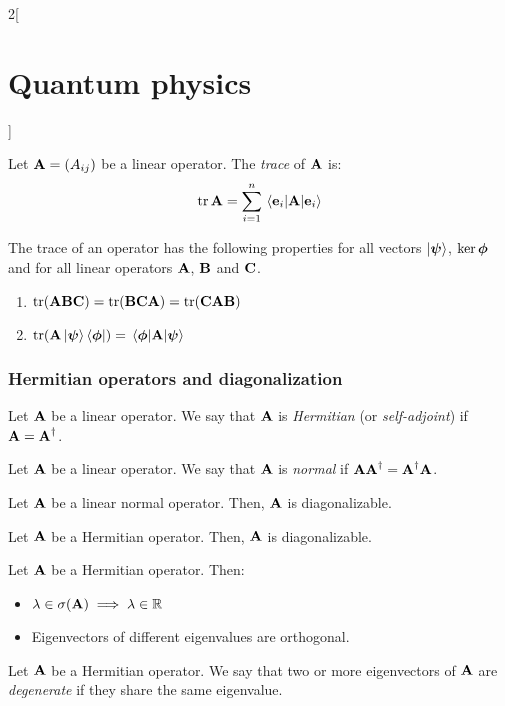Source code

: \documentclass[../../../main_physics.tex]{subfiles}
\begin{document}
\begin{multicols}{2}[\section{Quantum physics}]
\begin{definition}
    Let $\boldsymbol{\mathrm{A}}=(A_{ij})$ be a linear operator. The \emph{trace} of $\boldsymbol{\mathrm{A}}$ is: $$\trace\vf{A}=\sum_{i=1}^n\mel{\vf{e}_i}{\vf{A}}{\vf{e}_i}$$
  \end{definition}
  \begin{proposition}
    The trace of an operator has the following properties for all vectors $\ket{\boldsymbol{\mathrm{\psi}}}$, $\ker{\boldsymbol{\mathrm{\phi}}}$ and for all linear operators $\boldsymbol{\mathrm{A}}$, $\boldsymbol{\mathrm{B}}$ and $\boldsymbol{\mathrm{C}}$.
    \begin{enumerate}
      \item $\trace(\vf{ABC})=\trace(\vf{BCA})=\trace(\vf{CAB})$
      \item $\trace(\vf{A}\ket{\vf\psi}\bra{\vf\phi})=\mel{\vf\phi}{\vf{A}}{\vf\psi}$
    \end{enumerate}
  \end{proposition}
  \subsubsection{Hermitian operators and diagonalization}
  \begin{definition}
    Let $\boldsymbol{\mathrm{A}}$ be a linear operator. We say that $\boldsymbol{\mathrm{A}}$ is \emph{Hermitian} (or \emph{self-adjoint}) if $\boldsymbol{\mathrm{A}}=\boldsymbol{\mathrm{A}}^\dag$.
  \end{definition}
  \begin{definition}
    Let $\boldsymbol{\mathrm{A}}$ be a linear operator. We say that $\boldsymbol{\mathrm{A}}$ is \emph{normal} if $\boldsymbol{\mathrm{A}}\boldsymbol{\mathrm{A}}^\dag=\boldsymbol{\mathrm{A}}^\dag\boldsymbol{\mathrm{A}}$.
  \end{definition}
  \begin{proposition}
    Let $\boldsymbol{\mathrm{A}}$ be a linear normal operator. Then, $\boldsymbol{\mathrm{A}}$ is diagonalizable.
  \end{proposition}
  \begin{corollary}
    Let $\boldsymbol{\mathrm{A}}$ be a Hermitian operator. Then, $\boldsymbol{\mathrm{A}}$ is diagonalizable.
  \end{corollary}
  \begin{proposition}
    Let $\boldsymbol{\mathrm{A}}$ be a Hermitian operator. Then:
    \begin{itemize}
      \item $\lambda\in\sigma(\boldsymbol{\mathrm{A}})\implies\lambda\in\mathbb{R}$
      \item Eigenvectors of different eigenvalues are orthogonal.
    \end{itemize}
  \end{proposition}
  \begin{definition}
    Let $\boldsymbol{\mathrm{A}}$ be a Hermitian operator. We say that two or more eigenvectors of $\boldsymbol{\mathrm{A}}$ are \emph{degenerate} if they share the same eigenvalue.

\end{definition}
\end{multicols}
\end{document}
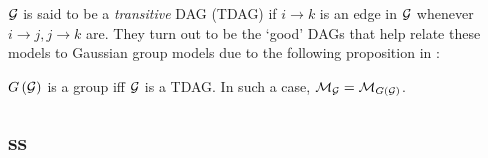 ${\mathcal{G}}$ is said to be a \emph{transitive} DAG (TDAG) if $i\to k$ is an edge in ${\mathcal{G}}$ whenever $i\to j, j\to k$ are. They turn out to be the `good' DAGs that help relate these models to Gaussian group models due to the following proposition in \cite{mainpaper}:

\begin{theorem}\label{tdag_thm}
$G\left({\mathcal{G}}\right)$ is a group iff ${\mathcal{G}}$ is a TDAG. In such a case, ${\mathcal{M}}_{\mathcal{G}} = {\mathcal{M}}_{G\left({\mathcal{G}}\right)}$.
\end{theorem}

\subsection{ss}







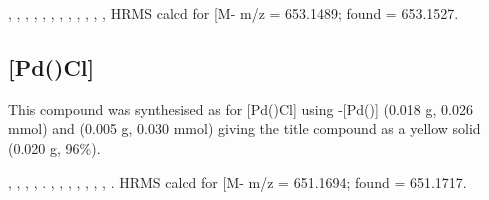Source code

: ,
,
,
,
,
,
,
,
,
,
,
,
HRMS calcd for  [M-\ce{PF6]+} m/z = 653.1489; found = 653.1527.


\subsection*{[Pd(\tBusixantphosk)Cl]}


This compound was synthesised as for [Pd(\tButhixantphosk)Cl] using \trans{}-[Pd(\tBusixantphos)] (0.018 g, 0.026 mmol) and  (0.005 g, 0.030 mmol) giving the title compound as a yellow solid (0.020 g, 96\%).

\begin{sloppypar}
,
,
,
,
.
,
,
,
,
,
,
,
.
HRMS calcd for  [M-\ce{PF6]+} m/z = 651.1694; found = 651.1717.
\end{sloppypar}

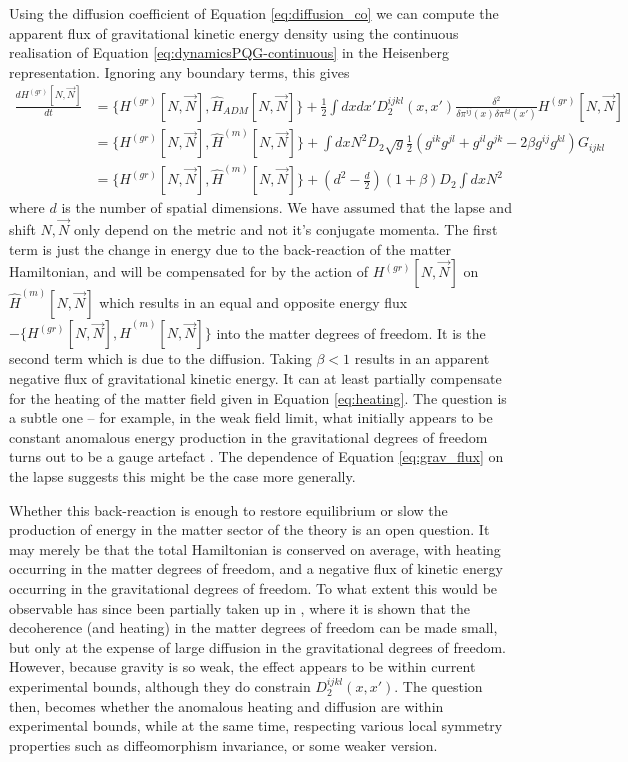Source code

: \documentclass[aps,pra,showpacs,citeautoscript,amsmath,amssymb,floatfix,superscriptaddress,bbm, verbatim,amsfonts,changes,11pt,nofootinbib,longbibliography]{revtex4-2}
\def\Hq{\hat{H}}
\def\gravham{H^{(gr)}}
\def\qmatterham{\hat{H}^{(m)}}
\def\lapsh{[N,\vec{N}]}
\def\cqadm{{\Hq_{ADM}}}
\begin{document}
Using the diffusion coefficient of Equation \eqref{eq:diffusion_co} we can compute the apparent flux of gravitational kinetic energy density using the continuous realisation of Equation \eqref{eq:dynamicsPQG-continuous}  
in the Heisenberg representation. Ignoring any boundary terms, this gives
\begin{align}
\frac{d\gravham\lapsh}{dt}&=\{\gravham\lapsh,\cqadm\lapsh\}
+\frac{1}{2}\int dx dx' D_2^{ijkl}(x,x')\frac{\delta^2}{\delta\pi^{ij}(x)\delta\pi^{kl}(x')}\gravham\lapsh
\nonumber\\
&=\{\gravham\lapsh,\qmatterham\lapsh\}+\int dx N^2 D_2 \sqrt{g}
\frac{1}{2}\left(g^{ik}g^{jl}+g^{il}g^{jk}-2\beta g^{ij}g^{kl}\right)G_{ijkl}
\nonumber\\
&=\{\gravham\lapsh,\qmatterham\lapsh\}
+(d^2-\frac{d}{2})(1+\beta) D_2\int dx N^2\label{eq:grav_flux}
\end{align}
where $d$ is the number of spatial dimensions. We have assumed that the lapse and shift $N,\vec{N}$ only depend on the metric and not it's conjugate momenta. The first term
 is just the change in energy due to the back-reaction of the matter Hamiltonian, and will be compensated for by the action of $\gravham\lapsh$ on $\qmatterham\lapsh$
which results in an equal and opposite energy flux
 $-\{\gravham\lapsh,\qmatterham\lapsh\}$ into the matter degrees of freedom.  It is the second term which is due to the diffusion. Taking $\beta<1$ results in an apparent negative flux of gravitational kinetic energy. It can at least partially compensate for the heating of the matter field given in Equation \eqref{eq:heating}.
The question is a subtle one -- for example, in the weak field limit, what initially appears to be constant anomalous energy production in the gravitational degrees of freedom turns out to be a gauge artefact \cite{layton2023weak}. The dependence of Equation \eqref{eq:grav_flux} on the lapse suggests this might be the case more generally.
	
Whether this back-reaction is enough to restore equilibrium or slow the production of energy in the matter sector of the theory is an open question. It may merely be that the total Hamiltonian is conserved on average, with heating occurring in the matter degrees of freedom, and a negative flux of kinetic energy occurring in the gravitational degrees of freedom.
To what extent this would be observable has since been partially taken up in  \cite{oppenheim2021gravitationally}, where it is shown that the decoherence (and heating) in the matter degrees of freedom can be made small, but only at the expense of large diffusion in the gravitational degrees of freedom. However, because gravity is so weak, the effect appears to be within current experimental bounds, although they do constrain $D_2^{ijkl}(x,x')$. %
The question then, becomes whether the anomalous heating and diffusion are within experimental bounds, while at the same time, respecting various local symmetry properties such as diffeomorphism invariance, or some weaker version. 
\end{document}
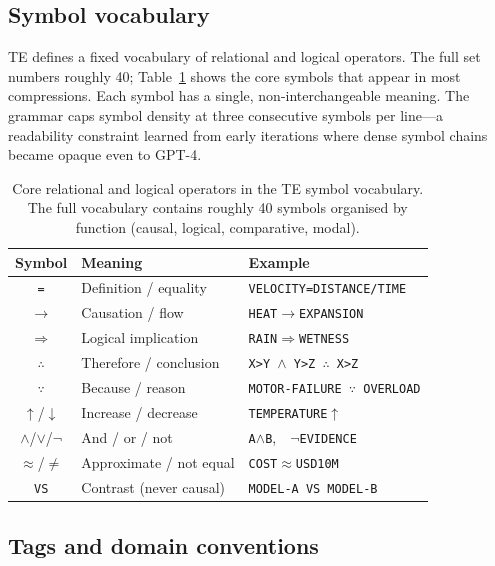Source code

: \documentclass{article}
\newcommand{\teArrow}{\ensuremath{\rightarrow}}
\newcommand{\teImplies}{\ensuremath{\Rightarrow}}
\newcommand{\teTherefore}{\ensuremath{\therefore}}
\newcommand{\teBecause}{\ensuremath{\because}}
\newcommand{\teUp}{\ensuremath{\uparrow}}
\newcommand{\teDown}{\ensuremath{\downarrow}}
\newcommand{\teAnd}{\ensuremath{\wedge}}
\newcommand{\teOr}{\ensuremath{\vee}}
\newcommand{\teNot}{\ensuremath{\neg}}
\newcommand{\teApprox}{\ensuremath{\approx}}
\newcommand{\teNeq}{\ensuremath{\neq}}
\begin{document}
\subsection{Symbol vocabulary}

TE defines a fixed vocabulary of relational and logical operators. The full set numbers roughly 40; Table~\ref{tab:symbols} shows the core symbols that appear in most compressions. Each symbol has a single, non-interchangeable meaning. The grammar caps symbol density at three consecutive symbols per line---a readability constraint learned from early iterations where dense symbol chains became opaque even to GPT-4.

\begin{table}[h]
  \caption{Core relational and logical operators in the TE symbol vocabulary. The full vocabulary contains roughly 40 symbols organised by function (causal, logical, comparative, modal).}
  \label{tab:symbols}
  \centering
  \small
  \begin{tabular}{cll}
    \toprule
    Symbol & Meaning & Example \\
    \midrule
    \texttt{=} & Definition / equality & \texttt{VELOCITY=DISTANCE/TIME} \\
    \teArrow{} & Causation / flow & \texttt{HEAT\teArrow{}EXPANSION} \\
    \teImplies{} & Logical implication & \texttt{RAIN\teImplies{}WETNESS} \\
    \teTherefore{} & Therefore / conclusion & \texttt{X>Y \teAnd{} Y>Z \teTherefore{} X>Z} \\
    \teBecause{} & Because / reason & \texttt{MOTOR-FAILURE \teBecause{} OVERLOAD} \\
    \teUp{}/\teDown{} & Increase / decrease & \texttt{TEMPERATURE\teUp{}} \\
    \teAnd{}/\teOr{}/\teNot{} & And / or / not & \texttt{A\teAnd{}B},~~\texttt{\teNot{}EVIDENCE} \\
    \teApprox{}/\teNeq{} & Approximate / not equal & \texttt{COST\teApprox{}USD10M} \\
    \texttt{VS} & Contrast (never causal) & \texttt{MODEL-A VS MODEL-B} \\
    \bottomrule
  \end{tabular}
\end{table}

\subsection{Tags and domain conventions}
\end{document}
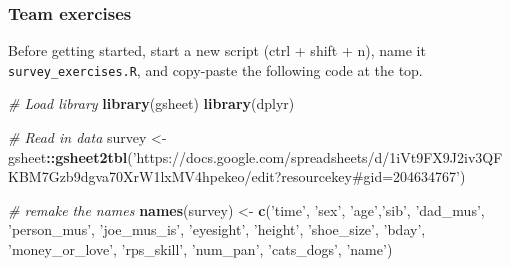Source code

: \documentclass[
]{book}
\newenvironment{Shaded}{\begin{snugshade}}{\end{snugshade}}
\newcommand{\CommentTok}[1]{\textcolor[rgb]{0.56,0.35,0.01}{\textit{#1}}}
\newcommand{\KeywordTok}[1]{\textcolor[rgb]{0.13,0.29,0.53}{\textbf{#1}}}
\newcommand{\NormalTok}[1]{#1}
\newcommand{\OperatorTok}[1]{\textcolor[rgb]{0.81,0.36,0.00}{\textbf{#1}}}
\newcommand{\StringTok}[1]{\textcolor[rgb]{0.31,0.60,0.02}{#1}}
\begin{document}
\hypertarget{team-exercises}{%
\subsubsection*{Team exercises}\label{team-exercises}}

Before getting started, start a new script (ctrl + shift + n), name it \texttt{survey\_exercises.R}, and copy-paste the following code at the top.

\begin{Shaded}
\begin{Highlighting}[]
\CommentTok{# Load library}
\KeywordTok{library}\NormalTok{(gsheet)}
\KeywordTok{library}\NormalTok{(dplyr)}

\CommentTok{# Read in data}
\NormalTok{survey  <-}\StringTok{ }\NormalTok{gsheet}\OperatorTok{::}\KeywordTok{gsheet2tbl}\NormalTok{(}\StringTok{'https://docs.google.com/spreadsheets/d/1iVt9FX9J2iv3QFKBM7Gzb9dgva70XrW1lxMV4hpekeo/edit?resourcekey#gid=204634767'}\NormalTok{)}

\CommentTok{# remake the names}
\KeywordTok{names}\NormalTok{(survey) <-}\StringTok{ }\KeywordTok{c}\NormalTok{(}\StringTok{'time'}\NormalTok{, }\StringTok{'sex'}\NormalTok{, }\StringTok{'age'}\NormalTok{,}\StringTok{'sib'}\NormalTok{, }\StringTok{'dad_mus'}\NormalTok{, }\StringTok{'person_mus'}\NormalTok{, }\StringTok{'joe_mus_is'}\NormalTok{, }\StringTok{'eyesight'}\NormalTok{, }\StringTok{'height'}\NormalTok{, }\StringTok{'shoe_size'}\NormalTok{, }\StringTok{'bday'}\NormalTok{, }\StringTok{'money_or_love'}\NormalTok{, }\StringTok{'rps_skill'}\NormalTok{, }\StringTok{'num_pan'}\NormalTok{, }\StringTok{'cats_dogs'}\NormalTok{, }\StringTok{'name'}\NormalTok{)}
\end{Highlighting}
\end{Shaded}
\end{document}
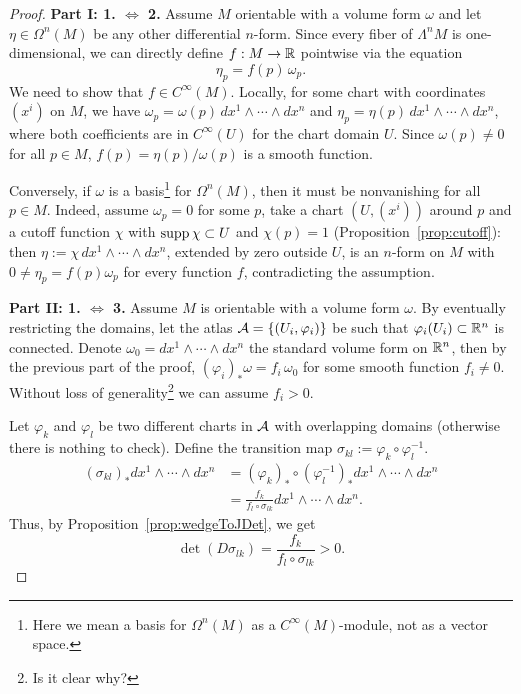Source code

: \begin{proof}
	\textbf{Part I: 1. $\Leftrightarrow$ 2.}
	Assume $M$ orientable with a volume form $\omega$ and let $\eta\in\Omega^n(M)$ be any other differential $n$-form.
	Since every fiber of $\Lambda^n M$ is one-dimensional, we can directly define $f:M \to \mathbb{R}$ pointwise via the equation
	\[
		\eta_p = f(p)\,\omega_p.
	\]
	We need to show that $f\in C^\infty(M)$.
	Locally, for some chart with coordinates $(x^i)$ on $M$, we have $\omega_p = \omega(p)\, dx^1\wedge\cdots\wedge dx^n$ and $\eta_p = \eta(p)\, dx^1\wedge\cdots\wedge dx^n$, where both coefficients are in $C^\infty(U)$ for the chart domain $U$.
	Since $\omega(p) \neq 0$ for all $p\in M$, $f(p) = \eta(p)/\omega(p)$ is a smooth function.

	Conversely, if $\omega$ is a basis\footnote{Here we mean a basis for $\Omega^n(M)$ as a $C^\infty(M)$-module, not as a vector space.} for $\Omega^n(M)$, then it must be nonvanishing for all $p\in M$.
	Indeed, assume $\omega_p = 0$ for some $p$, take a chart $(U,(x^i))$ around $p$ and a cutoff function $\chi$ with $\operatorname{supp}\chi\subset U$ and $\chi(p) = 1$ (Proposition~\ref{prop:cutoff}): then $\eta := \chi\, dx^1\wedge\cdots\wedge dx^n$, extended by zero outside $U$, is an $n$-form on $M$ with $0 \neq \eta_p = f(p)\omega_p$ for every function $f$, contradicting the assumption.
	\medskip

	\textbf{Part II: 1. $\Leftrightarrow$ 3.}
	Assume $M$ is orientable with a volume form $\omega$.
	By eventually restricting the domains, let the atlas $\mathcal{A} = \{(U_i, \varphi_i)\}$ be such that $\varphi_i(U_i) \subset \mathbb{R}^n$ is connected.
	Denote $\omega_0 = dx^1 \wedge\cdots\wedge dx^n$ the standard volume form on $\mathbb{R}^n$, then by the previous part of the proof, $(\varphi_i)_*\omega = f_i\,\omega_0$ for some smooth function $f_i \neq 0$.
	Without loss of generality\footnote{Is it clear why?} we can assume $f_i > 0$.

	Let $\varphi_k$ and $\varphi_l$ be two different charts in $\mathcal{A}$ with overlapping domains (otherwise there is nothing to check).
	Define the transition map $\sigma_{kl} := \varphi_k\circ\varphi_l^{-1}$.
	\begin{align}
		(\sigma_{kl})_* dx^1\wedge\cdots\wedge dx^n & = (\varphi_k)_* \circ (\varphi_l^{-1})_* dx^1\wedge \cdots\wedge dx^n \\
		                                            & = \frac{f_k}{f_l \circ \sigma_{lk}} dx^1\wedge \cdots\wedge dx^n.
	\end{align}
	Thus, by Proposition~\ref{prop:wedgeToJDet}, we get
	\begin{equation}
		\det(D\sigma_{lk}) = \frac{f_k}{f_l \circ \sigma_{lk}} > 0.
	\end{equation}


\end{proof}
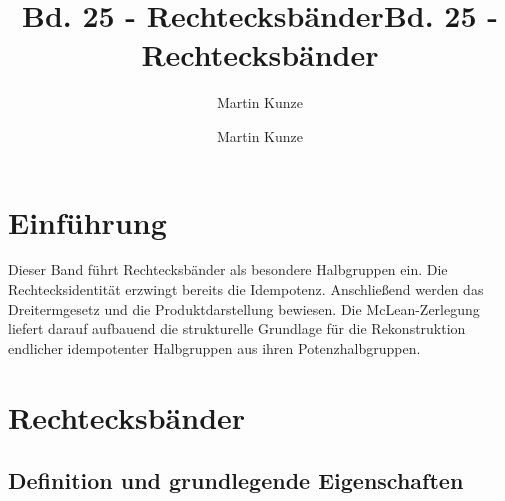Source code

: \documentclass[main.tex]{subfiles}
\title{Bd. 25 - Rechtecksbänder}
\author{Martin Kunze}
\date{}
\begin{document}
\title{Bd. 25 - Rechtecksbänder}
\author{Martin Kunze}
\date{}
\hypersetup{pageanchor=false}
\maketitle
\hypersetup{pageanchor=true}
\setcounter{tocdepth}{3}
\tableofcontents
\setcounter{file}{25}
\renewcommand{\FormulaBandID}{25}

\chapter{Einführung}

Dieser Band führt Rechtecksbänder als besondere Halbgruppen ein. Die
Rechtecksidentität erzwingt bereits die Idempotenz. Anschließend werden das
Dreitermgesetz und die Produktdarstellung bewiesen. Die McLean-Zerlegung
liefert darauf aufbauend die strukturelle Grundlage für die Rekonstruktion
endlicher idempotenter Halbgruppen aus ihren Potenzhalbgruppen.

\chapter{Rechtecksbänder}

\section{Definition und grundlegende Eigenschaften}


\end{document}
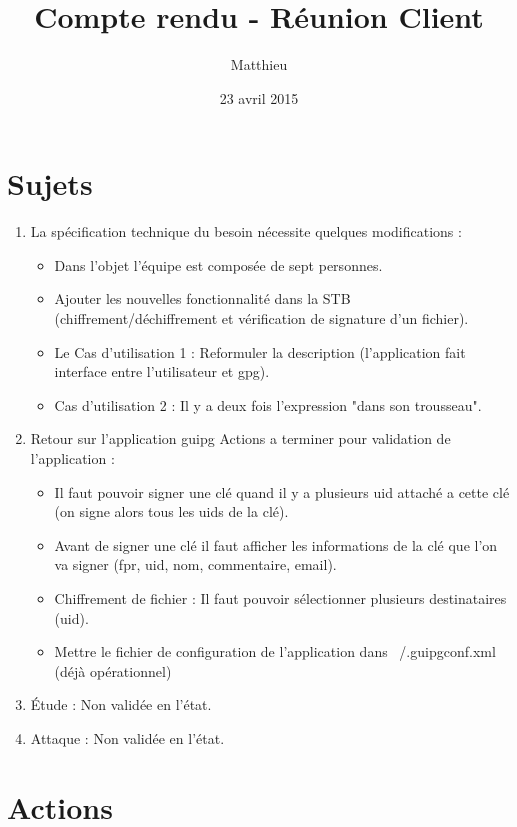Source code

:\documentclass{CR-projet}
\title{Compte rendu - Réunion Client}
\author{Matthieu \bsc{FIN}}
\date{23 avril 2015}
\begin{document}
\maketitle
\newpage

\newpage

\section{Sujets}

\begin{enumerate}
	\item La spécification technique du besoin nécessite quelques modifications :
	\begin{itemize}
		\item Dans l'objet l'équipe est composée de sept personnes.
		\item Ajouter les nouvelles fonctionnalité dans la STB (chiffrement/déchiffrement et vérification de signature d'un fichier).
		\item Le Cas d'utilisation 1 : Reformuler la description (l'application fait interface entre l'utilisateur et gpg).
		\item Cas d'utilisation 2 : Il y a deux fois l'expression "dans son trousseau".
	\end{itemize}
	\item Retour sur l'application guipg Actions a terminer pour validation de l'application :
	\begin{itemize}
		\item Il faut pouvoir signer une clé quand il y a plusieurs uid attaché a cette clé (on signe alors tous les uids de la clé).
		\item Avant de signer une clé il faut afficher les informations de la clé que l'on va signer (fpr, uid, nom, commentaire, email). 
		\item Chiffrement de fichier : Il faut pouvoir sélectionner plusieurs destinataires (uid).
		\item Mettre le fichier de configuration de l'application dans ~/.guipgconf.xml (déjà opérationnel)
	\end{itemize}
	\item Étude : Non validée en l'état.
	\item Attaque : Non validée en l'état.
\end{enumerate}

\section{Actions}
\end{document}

---*---

§ **WORK REQUEST**
Copy each line of the data that contains the word "chapter".

§ **ANSWER SPACE**
\chapter{Einführung}
\chapter{Rechtecksbänder}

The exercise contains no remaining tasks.